OceanGate says it’s completed assembly of the core pressure vessel for its Cyclops 2 submersible vehicle, which is due to take on the first crewed scientific expedition to the Titanic shipwreck in years.
The privately held company, based in Everett, Wash., said in a news release that it’s finished bonding two titanium rings to the ends of a 56-inch-wide, 100-inch-long carbon-fiber cylinder, thus forming the core of the pressure vessel.
Tony Nissen, OceanGate’s director of engineering, said bonding the rings to the cylinder marked a “major milestone” in the construction of Cyclops 2.
“The precision we achieved guarantees that we have a solid foundation to work with as we continue assembly of the sub,” he said.
There’s lots more work yet to do: Workers at OceanGate’s Everett facility have to outfit the submersible with electronics, navigation and life support systems.
Most of those systems are already in use on Cyclops 1, an OceanGate submersible that can dive as deep as 500 meters (1,640 feet).
Cyclops 2 is designed to go far deeper than Cyclops 1, to depths of 4,000 meters (13,000 feet). That’s deep enough for a return to the RMS Titanic shipwreck, hundreds of miles off the coast of Newfoundland.
“Construction of Cyclops 2 is a significant step in advancing
The sub is slated to carry researchers down for a series of annual surveys, following up on the last crewed scientific expedition in 2005 as well as robotic expeditions conducted as recently as 2010. A Russian submersible took tourists down to the site in 2012 to mark the 100th anniversary of the Titanic’s loss, but there haven’t been any visits since then.
If all goes according to schedule, Cyclops 2 will be put through its first in-water validation test dives this fall.
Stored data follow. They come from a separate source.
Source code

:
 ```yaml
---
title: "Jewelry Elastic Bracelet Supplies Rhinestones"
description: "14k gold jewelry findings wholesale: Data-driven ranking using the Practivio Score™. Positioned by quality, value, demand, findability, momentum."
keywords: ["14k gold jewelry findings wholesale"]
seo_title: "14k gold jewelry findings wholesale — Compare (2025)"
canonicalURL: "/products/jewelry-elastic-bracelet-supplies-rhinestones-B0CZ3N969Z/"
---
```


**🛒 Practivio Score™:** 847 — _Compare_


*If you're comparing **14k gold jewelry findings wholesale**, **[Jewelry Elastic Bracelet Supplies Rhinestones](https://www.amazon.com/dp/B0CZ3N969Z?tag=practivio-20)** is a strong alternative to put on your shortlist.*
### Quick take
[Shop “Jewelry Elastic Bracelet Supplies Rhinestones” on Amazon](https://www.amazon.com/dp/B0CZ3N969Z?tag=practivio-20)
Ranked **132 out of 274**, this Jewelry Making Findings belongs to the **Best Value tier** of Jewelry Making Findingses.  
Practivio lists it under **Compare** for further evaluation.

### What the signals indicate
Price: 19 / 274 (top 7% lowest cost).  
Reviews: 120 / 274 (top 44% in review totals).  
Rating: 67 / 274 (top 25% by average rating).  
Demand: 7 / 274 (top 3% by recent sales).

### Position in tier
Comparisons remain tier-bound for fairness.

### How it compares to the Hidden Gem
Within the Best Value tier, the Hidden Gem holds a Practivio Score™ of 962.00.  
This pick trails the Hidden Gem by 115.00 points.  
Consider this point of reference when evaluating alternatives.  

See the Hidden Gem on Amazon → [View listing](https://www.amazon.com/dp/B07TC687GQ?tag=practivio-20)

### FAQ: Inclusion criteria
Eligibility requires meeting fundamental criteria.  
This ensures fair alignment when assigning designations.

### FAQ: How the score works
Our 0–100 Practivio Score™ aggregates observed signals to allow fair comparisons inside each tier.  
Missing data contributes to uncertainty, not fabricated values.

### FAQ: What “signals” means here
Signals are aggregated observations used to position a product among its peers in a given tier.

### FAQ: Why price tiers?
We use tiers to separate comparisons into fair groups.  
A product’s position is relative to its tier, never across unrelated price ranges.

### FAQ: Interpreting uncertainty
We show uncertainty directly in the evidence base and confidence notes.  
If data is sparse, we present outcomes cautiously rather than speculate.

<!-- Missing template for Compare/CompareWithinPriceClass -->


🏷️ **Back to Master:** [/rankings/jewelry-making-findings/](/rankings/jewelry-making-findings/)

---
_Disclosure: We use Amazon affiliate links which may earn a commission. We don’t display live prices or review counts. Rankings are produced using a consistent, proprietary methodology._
Deep-water test dives would follow in early 2018, with the first Titanic Survey Expedition set for next June.
The scientific and engineering side of the effort is being handled in cooperation with the Woods Hole Oceanographic Institution’s Advanced Imaging and Visualization Laboratory and the University of Washington’s Applied Physics Lab. But there’s a tourist angle as well.
Some of the seats on the submersible are being sold for more than $100,000 each. The tourist slots for the first round of dives have reportedly already been filled.